[<prev] [next>] [<thread-prev] [thread-next>] [day] [month] [year] [list]
Message-ID: <70b274c2-c19a-103b-4cf4-b106c698ddcc@huawei.com>
Date: Tue, 5 Dec 2023 20:50:30 +0800
From: Baokun Li <libaokun1@...wei.com>
To: Jan Kara <jack@...e.cz>
CC: <linux-mm@...ck.org>, <linux-ext4@...r.kernel.org>,
<tytso@....edu>, <adilger.kernel@...ger.ca>, <willy@...radead.org>,
<akpm@...ux-foundation.org>, <ritesh.list@...il.com>,
<linux-kernel@...r.kernel.org>, <yi.zhang@...wei.com>,
<yangerkun@...wei.com>, <yukuai3@...wei.com>,
Baokun Li <libaokun1@...wei.com>
Subject: Re: [PATCH -RFC 0/2] mm/ext4: avoid data corruption when extending
DIO write race with buffered read
On 2023/12/4 22:41, Jan Kara wrote:
> On Mon 04-12-23 21:50:18, Baokun Li wrote:
>> On 2023/12/4 20:11, Jan Kara wrote:
>>> On Sat 02-12-23 17:14:30, Baokun Li wrote:
>>>> Recently, while running some pressure tests on MYSQL, noticed that
>>>> occasionally a "corrupted data in log event" error would be reported.
>>>> After analyzing the error, I found that extending DIO write and buffered
>>>> read were competing, resulting in some zero-filled page end being read.
>>>> Since ext4 buffered read doesn't hold an inode lock, and there is no
>>>> field in the page to indicate the valid data size, it seems to me that
>>>> it is impossible to solve this problem perfectly without changing these
>>>> two things.
>>> Yes, combining buffered reads with direct IO writes is a recipe for
>>> problems and pretty much in the "don't do it" territory.

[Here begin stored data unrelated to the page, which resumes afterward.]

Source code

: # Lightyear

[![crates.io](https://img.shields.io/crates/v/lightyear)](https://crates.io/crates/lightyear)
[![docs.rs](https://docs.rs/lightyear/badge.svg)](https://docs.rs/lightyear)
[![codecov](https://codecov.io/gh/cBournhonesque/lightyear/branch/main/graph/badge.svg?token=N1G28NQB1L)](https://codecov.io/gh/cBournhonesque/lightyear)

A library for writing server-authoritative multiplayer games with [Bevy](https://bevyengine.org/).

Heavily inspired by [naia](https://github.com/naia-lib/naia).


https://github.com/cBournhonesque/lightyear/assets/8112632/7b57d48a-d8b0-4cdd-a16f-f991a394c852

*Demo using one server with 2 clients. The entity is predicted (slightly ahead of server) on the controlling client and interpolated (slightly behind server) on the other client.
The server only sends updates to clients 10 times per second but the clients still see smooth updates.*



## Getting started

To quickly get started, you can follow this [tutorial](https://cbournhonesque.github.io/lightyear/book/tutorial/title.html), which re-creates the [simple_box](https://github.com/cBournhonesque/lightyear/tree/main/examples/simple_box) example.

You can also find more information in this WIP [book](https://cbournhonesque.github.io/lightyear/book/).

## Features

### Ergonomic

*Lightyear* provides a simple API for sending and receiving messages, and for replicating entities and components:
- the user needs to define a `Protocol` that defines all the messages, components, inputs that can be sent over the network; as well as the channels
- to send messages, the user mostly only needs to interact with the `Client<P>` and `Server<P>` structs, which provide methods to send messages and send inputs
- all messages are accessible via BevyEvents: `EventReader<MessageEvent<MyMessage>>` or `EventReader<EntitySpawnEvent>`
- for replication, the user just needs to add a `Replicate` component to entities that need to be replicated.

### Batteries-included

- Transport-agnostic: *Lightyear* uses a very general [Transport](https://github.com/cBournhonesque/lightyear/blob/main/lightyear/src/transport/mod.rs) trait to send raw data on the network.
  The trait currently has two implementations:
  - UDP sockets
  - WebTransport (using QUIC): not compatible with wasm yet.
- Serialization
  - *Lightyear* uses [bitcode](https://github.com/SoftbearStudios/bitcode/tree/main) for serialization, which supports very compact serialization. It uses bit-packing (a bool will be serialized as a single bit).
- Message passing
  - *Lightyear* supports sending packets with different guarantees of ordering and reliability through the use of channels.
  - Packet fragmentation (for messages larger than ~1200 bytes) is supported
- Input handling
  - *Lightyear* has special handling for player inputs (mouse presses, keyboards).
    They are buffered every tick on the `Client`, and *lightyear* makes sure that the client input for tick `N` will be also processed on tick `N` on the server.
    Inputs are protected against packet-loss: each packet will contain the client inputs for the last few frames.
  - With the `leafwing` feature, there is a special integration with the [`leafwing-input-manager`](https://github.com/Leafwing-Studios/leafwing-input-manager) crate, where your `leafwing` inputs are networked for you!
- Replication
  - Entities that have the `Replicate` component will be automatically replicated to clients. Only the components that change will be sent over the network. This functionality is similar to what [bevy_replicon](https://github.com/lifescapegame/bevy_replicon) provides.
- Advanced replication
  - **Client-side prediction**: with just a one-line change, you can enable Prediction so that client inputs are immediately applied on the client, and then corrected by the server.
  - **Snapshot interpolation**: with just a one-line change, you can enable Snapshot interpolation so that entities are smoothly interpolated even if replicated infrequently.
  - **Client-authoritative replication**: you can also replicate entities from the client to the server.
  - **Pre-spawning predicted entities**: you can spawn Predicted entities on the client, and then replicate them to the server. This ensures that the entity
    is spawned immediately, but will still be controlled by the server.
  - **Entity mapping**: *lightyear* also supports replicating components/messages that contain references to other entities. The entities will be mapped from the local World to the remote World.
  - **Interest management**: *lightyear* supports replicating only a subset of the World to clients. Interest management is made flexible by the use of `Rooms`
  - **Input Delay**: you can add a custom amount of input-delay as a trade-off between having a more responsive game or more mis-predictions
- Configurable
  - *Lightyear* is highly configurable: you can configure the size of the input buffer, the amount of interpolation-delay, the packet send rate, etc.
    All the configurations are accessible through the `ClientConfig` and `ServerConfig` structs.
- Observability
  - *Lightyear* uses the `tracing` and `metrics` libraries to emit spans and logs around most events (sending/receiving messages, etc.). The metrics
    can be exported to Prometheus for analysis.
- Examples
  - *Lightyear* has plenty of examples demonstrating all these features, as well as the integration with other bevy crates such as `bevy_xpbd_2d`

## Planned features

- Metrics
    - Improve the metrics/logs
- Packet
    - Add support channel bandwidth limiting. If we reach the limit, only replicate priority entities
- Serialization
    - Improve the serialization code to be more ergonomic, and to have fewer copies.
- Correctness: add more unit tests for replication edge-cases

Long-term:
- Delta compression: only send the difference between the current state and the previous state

So honestly I'd
>>> consider this a MYSQL bug. Were you able to identify why does MYSQL use
>>> buffered read in this case? It is just something specific to the test
>>> you're doing?
>> The problem is with a one-master-twoslave MYSQL database with three
>> physical machines, and using sysbench pressure testing on each of the
>> three machines, the problem occurs about once every two to three hours.
>>
>> The problem is with the relay log file, and when the problem occurs, the
>> middle dozens of bytes of the file are read as all zeros, while the data on
>> disk is not. This is a journal-like file where a write process gets the data
>> from
>> the master node and writes it locally, and another replay process reads the
>> file and performs the replay operation accordingly (some SQL statements).
>> The problem is that when replaying, it finds that the data read is
>> corrupted,
>> not valid SQL data, while the data on disk is normal.
>>
>> It's not confirmed that buffered reads vs direct IO writes is actually
>> causing this issue, but this is the only scenario that we can reproduce
>> with our local simplified scripts. Also, after merging in patch 1, the
>> MYSQL pressure test scenario has now been tested for 5 days and has not
>> been reproduced.
>>
>> I'll double-check the problem scenario, although buffered reads with
>> buffered writes doesn't seem to have this problem.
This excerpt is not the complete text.